** The task **
Using the entries that follow, please report how many lines contain the word "between", with no other words.

(Source texts of formatted documents)
————————

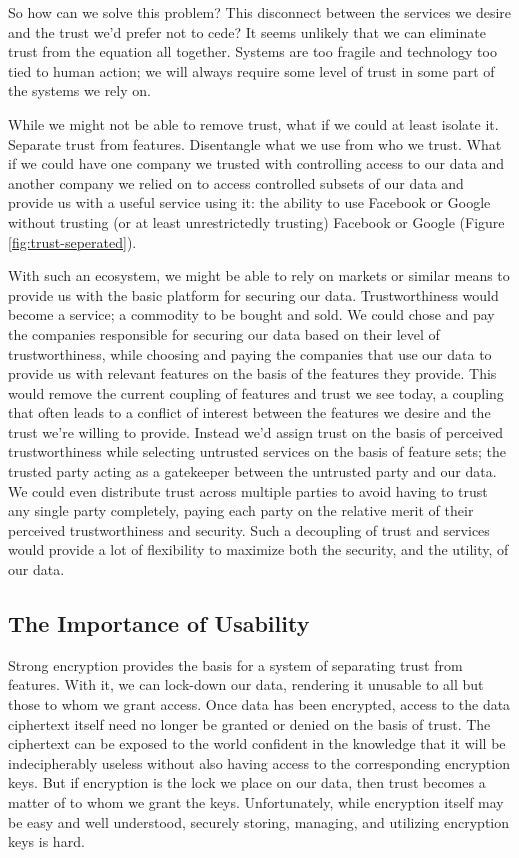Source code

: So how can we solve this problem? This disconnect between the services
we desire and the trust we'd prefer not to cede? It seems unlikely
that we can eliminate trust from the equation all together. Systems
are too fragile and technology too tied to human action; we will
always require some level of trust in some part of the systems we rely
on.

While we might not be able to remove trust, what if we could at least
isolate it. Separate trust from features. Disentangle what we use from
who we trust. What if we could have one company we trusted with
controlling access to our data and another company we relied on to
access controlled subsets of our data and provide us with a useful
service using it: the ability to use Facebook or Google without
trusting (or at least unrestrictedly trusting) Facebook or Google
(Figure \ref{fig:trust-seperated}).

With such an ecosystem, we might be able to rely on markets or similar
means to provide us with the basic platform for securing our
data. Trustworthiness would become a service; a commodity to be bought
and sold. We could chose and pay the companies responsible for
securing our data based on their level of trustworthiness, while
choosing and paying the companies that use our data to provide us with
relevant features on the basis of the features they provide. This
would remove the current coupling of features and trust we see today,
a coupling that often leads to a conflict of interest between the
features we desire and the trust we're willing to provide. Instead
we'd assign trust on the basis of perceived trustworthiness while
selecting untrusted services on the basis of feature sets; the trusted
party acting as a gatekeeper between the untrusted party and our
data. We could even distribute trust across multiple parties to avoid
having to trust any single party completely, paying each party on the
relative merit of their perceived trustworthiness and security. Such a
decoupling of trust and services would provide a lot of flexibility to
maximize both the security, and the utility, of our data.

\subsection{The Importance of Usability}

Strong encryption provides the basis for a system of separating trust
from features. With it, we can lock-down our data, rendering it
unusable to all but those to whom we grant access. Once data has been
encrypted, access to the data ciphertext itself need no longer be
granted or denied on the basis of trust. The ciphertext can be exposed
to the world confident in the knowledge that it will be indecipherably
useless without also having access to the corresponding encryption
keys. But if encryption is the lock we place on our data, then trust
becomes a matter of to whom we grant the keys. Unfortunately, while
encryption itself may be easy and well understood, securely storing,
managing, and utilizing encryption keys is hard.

————————

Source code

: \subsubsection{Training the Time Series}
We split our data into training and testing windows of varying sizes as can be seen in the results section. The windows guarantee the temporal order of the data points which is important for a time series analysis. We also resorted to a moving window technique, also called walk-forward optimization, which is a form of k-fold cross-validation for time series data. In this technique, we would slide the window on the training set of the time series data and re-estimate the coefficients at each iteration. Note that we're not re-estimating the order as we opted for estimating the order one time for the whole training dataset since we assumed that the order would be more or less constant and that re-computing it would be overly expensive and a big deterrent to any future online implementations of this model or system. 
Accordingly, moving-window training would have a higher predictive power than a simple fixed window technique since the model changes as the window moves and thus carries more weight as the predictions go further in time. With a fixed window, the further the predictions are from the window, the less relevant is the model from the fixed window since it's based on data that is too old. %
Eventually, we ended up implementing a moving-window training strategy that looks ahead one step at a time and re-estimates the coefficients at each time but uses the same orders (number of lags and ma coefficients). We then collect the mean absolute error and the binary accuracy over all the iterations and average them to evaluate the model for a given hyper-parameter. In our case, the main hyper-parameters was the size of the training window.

————————

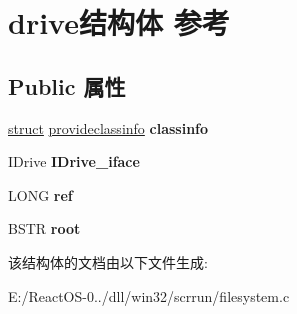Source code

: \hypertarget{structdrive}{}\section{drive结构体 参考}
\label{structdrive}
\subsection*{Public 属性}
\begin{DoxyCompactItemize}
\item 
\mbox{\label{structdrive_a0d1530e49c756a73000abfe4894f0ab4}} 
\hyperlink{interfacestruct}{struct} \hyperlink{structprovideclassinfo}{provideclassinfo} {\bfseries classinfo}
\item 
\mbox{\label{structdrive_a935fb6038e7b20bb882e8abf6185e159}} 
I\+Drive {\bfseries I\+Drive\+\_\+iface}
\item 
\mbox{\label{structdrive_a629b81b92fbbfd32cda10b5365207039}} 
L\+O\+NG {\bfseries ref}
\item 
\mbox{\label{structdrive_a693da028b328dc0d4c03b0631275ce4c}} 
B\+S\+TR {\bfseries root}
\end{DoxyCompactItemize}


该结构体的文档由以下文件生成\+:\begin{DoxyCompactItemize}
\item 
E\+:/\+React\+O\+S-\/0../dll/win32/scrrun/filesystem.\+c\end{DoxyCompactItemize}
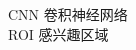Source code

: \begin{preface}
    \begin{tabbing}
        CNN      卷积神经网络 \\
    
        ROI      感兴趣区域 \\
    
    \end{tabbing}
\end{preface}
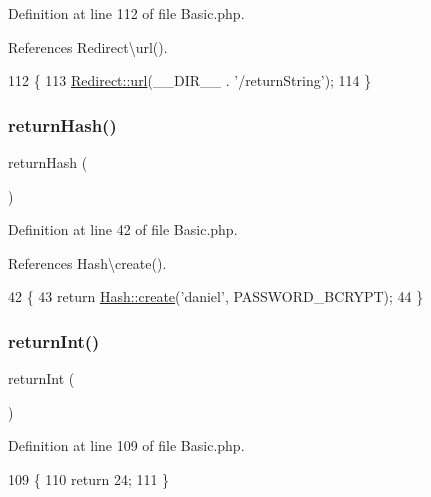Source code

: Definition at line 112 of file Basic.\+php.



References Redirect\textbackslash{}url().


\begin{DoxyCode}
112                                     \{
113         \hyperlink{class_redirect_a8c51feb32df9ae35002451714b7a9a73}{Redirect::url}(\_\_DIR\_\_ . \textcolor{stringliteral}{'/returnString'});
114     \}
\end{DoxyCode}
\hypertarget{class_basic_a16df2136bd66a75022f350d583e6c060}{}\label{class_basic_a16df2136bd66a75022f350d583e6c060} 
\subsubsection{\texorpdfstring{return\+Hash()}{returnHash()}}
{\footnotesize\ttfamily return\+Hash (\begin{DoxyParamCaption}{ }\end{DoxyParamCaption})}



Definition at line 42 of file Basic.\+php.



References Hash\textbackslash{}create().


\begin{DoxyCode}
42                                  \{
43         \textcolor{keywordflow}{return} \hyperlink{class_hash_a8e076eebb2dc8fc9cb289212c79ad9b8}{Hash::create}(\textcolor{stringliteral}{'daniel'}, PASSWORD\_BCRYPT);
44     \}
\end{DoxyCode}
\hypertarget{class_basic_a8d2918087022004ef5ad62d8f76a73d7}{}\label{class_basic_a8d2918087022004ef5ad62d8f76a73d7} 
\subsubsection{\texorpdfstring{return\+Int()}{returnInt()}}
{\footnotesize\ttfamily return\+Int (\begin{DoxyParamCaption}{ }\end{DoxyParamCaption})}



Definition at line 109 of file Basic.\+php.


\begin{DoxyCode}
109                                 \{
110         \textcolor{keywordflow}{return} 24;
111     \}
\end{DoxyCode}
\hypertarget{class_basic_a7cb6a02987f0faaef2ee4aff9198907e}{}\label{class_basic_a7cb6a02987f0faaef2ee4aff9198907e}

————————

** Your solution **
3